12:05 pm on 22 July 2021

A Bougainville cabinet minister and six other people have been reported missing at sea after departing Buka on Saturday.

Charry Napto, the MP for the Nissan constituency, was made the Health Minister earlier this month, after the death of Raymond Masono.

The Post Courier reported the Autonomous Bougainville Government's disaster and emergency director, John Imaka, reported the boat missing on a journey to Nissan Island.

As well as Mr Napto, the boat was carrying his wife and son, a Digicel technician, a primary school teacher and the two boat operators.

no caption

Photo: supplied

One passenger had managed to swim ashore at Pinepel Island, a smaller island 15 kilometres northwest of Nissan and was rescued by locals.

The male passenger was unconscious when rescued but he has since been able to reveal the boat had had a mishap just 150 metres off Nissan Island.

The Disaster Office is continuing to mount search and rescue efforts with craft from the Nissan District administration, but Mr Imaka said there has been no sighting of the boat or its crew.

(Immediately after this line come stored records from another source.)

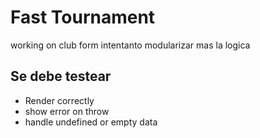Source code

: # Fast Tournament

working on club form
intentanto modularizar mas la logica

## Se debe testear

- Render correctly
- show error on throw
- handle undefined or empty data
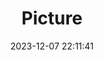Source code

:---
weight: 1
images:
- /images/edited/73.jpeg
title: Picture
date: 2023-12-07 22:11:41
tags: [luminar neo,work,cellphone]
---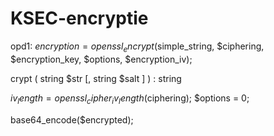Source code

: # KSEC-encryptie

opd1:
$encryption = openssl_encrypt($simple_string, $ciphering, 
            $encryption_key, $options, $encryption_iv); 
                     
 crypt ( string $str [, string $salt ] ) : string
            
$iv_length = openssl_cipher_iv_length($ciphering); 
$options = 0; 

base64_encode($encrypted);
 
 
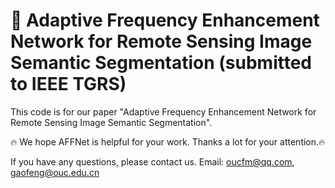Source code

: # 📖 Adaptive Frequency Enhancement Network for Remote Sensing Image Semantic Segmentation (submitted to IEEE TGRS)

This code is for our paper "Adaptive Frequency Enhancement Network for Remote Sensing Image Semantic Segmentation".

🔥 We hope AFFNet is helpful for your work. Thanks a lot for your attention.🔥

If you have any questions, please contact us. Email: oucfm@qq.com, gaofeng@ouc.edu.cn
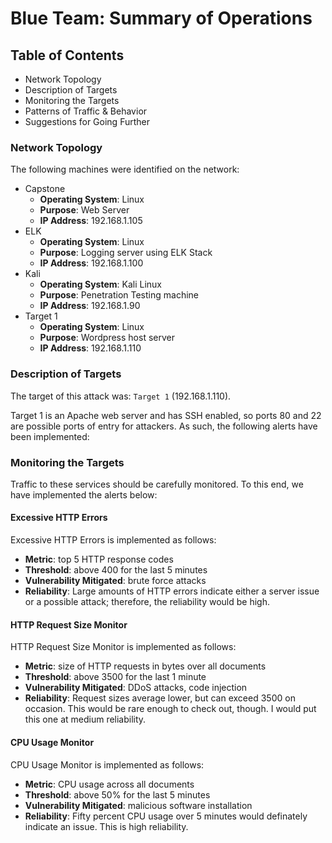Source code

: # Blue Team: Summary of Operations

## Table of Contents
- Network Topology
- Description of Targets
- Monitoring the Targets
- Patterns of Traffic & Behavior
- Suggestions for Going Further

### Network Topology

The following machines were identified on the network:
- Capstone
  - **Operating System**: Linux
  - **Purpose**: Web Server
  - **IP Address**: 192.168.1.105
- ELK
  - **Operating System**: Linux
  - **Purpose**: Logging server using ELK Stack
  - **IP Address**: 192.168.1.100
- Kali
  - **Operating System**: Kali Linux
  - **Purpose**: Penetration Testing machine
  - **IP Address**: 192.168.1.90
- Target 1
  - **Operating System**: Linux
  - **Purpose**: Wordpress host server
  - **IP Address**: 192.168.1.110

### Description of Targets

The target of this attack was: `Target 1` (192.168.1.110).

Target 1 is an Apache web server and has SSH enabled, so ports 80 and 22 are possible ports of entry for attackers. As such, the following alerts have been implemented:

### Monitoring the Targets

Traffic to these services should be carefully monitored. To this end, we have implemented the alerts below:

#### Excessive HTTP Errors

Excessive HTTP Errors is implemented as follows:
  - **Metric**: top 5 HTTP response codes
  - **Threshold**: above 400 for the last 5 minutes
  - **Vulnerability Mitigated**: brute force attacks
  - **Reliability**: Large amounts of HTTP errors indicate either a server issue or a possible attack; therefore, the reliability would be high.

#### HTTP Request Size Monitor
HTTP Request Size Monitor is implemented as follows:
  - **Metric**: size of HTTP requests in bytes over all documents
  - **Threshold**: above 3500 for the last 1 minute
  - **Vulnerability Mitigated**: DDoS attacks, code injection
  - **Reliability**: Request sizes average lower, but can exceed 3500 on occasion.  This would be rare enough to check out, though.  I would put this one at medium reliability.

#### CPU Usage Monitor
CPU Usage Monitor is implemented as follows:
  - **Metric**: CPU usage across all documents
  - **Threshold**: above 50% for the last 5 minutes
  - **Vulnerability Mitigated**: malicious software installation
  - **Reliability**: Fifty percent CPU usage over 5 minutes would definately indicate an issue.  This is high reliability.
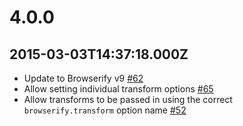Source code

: # 4.0.0
## 2015-03-03T14:37:18.000Z

- Update to Browserify v9 [#62](https://github.com/HenrikJoreteg/moonboots/pull/62)
- Allow setting individual transform options [#65](https://github.com/HenrikJoreteg/moonboots/pull/65)
- Allow transforms to be passed in using the correct `browserify.transform` option name [#52](https://github.com/HenrikJoreteg/moonboots/pull/52)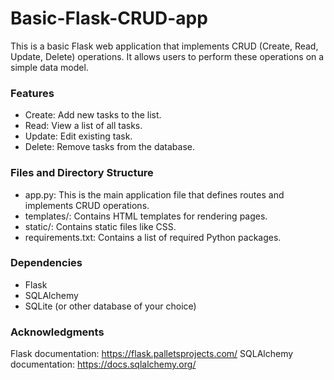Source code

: # Basic-Flask-CRUD-app
This is a basic Flask web application that implements CRUD (Create, Read, Update, Delete) operations. It allows users to perform these operations on a simple data model.

### Features
- Create: Add new tasks to the list.
- Read: View a list of all tasks.
- Update: Edit existing task.
- Delete: Remove tasks from the database.

### Files and Directory Structure
- app.py: This is the main application file that defines routes and implements CRUD operations.
- templates/: Contains HTML templates for rendering pages.
- static/: Contains static files like CSS.
- requirements.txt: Contains a list of required Python packages.

### Dependencies
- Flask
- SQLAlchemy
- SQLite (or other database of your choice)

### Acknowledgments
Flask documentation: https://flask.palletsprojects.com/
SQLAlchemy documentation: https://docs.sqlalchemy.org/
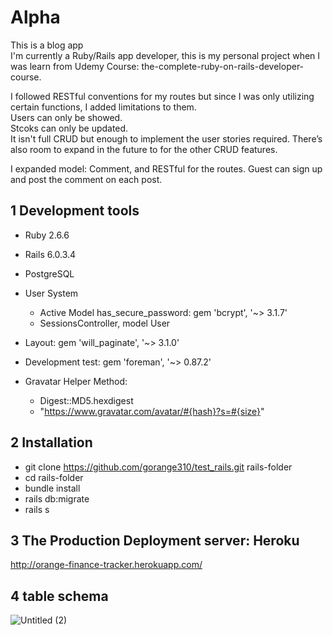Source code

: # Alpha
This is a blog app\
I'm currently a Ruby/Rails app developer, this is my personal project when I was learn from Udemy Course: the-complete-ruby-on-rails-developer-course.


I followed RESTful conventions for my routes but since I was only utilizing certain functions, I added limitations to them.\
Users can only be showed.\
Stcoks can only be updated.\
It isn't full CRUD but enough to implement the user stories required. There’s also room to expand in the future to for the other CRUD features.


I expanded model: Comment, and RESTful for the routes. Guest can sign up and post the comment on each post.



## 1 Development tools

* Ruby 2.6.6

* Rails 6.0.3.4

* PostgreSQL

* User System
  - Active Model has_secure_password: gem 'bcrypt', '~> 3.1.7'
  - SessionsController, model User

* Layout: gem 'will_paginate', '~> 3.1.0'

* Development test: gem 'foreman', '~> 0.87.2'

* Gravatar Helper Method:
  - Digest::MD5.hexdigest
  - "https://www.gravatar.com/avatar/#{hash}?s=#{size}"


## 2 Installation

* git clone https://github.com/gorange310/test_rails.git rails-folder
* cd rails-folder
* bundle install
* rails db:migrate
* rails s


## 3 The Production Deployment server: Heroku

  http://orange-finance-tracker.herokuapp.com/
  
  
## 4 table schema
![Untitled (2)](https://user-images.githubusercontent.com/44969245/106624234-6484b400-65b0-11eb-8bd1-f105206e9822.png)
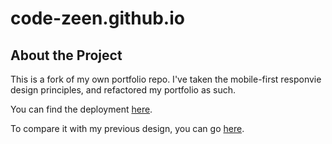 # code-zeen.github.io

## About the Project
This is a fork of my own portfolio repo.
I've taken the mobile-first responvie design principles, and refactored my portfolio as such.

You can find the deployment [here](https://dazzling-crostata-2c8478.netlify.app/).

To compare it with my previous design, you can go [here](https://code-zeen.github.io).
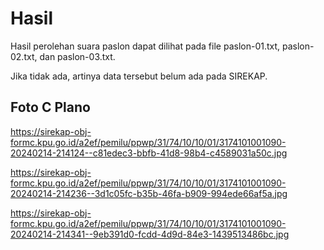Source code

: # Hasil

Hasil perolehan suara paslon dapat dilihat pada file paslon-01.txt, paslon-02.txt, dan paslon-03.txt.

Jika tidak ada, artinya data tersebut belum ada pada SIREKAP.

## Foto C Plano

https://sirekap-obj-formc.kpu.go.id/a2ef/pemilu/ppwp/31/74/10/10/01/3174101001090-20240214-214124--c81edec3-bbfb-41d8-98b4-c4589031a50c.jpg

https://sirekap-obj-formc.kpu.go.id/a2ef/pemilu/ppwp/31/74/10/10/01/3174101001090-20240214-214236--3d1c05fc-b35b-46fa-b909-994ede66af5a.jpg

https://sirekap-obj-formc.kpu.go.id/a2ef/pemilu/ppwp/31/74/10/10/01/3174101001090-20240214-214341--9eb391d0-fcdd-4d9d-84e3-1439513486bc.jpg

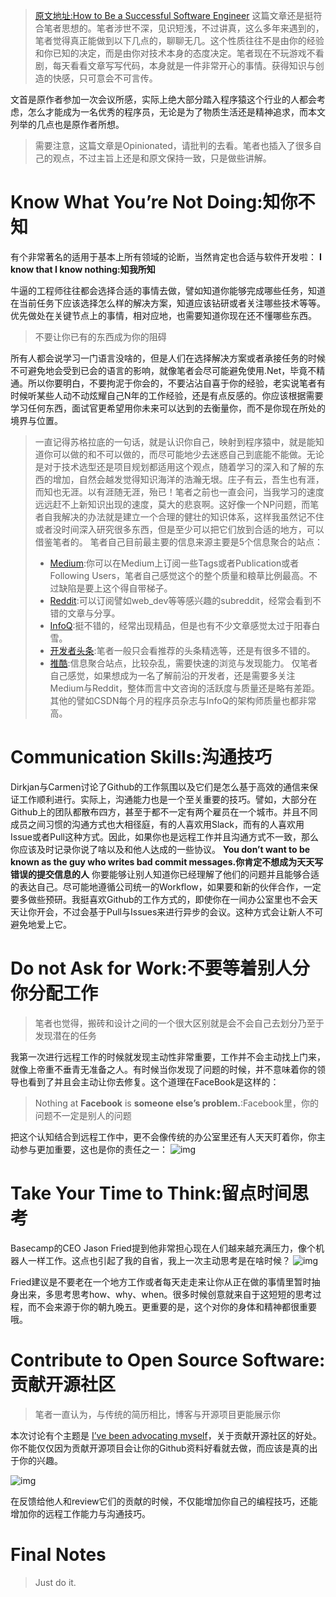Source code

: > [原文地址:How to Be a Successful Software Engineer](https://medium.com/@swissspidy/how-to-be-a-successful-software-engineer-dfc3f9e63462#.vii2llqfp)
> 这篇文章还是挺符合笔者思想的。笔者涉世不深，见识短浅，不过讲真，这么多年来遇到的，笔者觉得真正能做到以下几点的，聊聊无几。这个性质往往不是由你的经验和你已知的决定，而是由你对技术本身的态度决定。笔者现在不玩游戏不看剧，每天看看文章写写代码，本身就是一件非常开心的事情。获得知识与创造的快感，只可意会不可言传。

文首是原作者参加一次会议所感，实际上绝大部分踏入程序猿这个行业的人都会考虑，怎么才能成为一名优秀的程序员，无论是为了物质生活还是精神追求，而本文列举的几点也是原作者所想。

> 需要注意，这篇文章是Opinionated，请批判的去看。笔者也插入了很多自己的观点，不过主旨上还是和原文保持一致，只是做些讲解。

# Know What You’re Not Doing:知你不知
有个非常著名的适用于基本上所有领域的论断，当然肯定也合适与软件开发啦：
**I know that I know nothing:知我所知**

牛逼的工程师往往都会选择合适的事情去做，譬如知道你能够完成哪些任务，知道在当前任务下应该选择怎么样的解决方案，知道应该钻研或者关注哪些技术等等。优先做处在关键节点上的事情，相对应地，也需要知道你现在还不懂哪些东西。
> 不要让你已有的东西成为你的阻碍

所有人都会说学习一门语言没啥的，但是人们在选择解决方案或者承接任务的时候不可避免地会受到已会的语言的影响，就像笔者会尽可能避免使用.Net，毕竟不精通。所以你要明白，不要拘泥于你会的，不要沾沾自喜于你的经验，老实说笔者有时候听某些人动不动炫耀自己N年的工作经验，还是有点反感的。你应该根据需要学习任何东西，面试官更希望用你未来可以达到的去衡量你，而不是你现在所处的境界与位置。
> 一直记得苏格拉底的一句话，就是认识你自己，映射到程序猿中，就是能知道你可以做的和不可以做的，而尽可能地少去迷惑自己到底能不能做。无论是对于技术选型还是项目规划都适用这个观点，随着学习的深入和了解的东西的增加，自然会越发觉得知识海洋的浩瀚无垠。庄子有云，吾生也有涯，而知也无涯。以有涯随无涯，殆已！笔者之前也一直会问，当我学习的速度远远赶不上新知识出现的速度，莫大的悲哀啊。这好像一个NP问题，而笔者自我解决的办法就是建立一个合理的健壮的知识体系，这样我虽然记不住或者没时间深入研究很多东西，但是至少可以把它们放到合适的地方，可以借鉴笔者的[]()。
> 笔者自己目前最主要的信息来源主要是5个信息聚合的站点：
> - [Medium](https://medium.com/@swissspidy/how-to-be-a-successful-software-engineer-dfc3f9e63462#.vii2llqfp):你可以在Medium上订阅一些Tags或者Publication或者Following Users，笔者自己感觉这个的整个质量和粮草比例最高。不过缺陷是要上这个得自带梯子。
> - [Reddit](https://www.reddit.com/):可以订阅譬如web_dev等等感兴趣的subreddit，经常会看到不错的文章与分享。
> - [InfoQ](http://www.infoq.com/cn/):挺不错的，经常出现精品，但是也有不少文章感觉太过于阳春白雪。
> - [开发者头条](http://toutiao.io/u/142222/subjects):笔者一般只会看推荐的头条精选等，还是有很多不错的。
> - [推酷](http://www.tuicool.com/topics):信息聚合站点，比较杂乱，需要快速的浏览与发现能力。
> 仅笔者自己感觉，如果想成为一名了解前沿的开发者，还是需要多关注Medium与Reddit，整体而言中文咨询的活跃度与质量还是略有差距。其他的譬如CSDN每个月的程序员杂志与InfoQ的架构师质量也都非常高。

# Communication Skills:沟通技巧
Dirkjan与Carmen讨论了Github的工作氛围以及它们是怎么基于高效的通信来保证工作顺利进行。实际上，沟通能力也是一个至关重要的技巧。譬如，大部分在Github上的团队都散布四方，甚至于都不一定有两个雇员在一个城市。并且不同成员之间习惯的沟通方式也大相径庭，有的人喜欢用Slack，而有的人喜欢用Issue或者Pull这种方式。因此，如果你也是远程工作并且沟通方式不一致，那么你应该及时记录你说了啥以及和他人达成的一些协议。
**You don’t want to be known as the guy who writes bad commit messages.你肯定不想成为天天写错误的提交信息的人**
你要能够让别人知道你已经理解了他们的问题并且能够合适的表达自己。尽可能地遵循公司统一的Workflow，如果要和新的伙伴合作，一定要多做些预研。我挺喜欢Github的工作方式的，即使你在一间办公室里也不会天天让你开会，不过会基于Pull与Issues来进行异步的会议。这种方式会让新人不可避免地爱上它。

# Do not Ask for Work:不要等着别人分你分配工作
> 笔者也觉得，搬砖和设计之间的一个很大区别就是会不会自己去划分乃至于发现潜在的任务

我第一次进行远程工作的时候就发现主动性非常重要，工作并不会主动找上门来，就像上帝重不垂青无准备之人。有时候当你发现了问题的时候，并不意味着你的领导也看到了并且会主动让你去修复。这个道理在FaceBook是这样的：
> Nothing at **Facebook** is **someone else’s problem.**:Facebook里，你的问题不一定是别人的问题

把这个认知结合到远程工作中，更不会像传统的办公室里还有人天天盯着你，你主动参与更加重要，这也是你的责任之一：
![img](http://7xi5sw.com1.z0.glb.clouddn.com/1-g-xIJKP25SLytKx_re8MRg.jpeg)

# Take Your Time to Think:留点时间思考
Basecamp的CEO Jason Fried提到他非常担心现在人们越来越充满压力，像个机器人一样工作。这点也引起了我的自省，我上一次主动思考是在啥时候？
![img](http://7xi5sw.com1.z0.glb.clouddn.com/1-ioZgc6wGQotwNxQbSk9vcA.jpeg)

Fried建议是不要老在一个地方工作或者每天走走来让你从正在做的事情里暂时抽身出来，多思考思考how、why、when。很多时候创意就来自于这短短的思考过程，而不会来源于你的朝九晚五。更重要的是，这个对你的身体和精神都很重要哦。

# Contribute to Open Source Software:贡献开源社区
> 笔者一直认为，与传统的简历相比，博客与开源项目更能展示你

本次讨论有个主题是 [I’ve been advocating myself](https://speakerdeck.com/swissspidy/from-blogger-to-wordpress-core-committer)，关于贡献开源社区的好处。你不能仅仅因为贡献开源项目会让你的Github资料好看就去做，而应该是真的出于你的兴趣。

![img](http://7xi5sw.com1.z0.glb.clouddn.com/1-AFF-qyL6gxjtVL-x78x8Tg.png)

在反馈给他人和review它们的贡献的时候，不仅能增加你自己的编程技巧，还能增加你的远程工作能力与沟通技巧。

# Final Notes
> Just do it.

Every year the lives of people from Nissan or the adjacent Atolls are lost while undertaking the dangerous sea journey to and from their island homes because of the lack of adequate shipping links with the Bougainville mainland.

Community worker, Ursula Rakova, who regularly travels between Nissan and the Atolls, has campaigned for years for a ferry service that can handle the big seas.

She says on this occasion the disaster and emergency office had been warning boat operators not to put to sea, because of the weather.

"I am pretty sure the boat that went down travelling to Nissan was because of the rough weather. And I don't know how many times we continue to cry over these accidents to the government. They just forget about our cries for safe, efficient and reliable means of transportation."

Ms Rakova says over the past 20 years as many as 200 people have lost their lives on this body of water, typically travelling in dinghies, known in Melanesia as banana boats.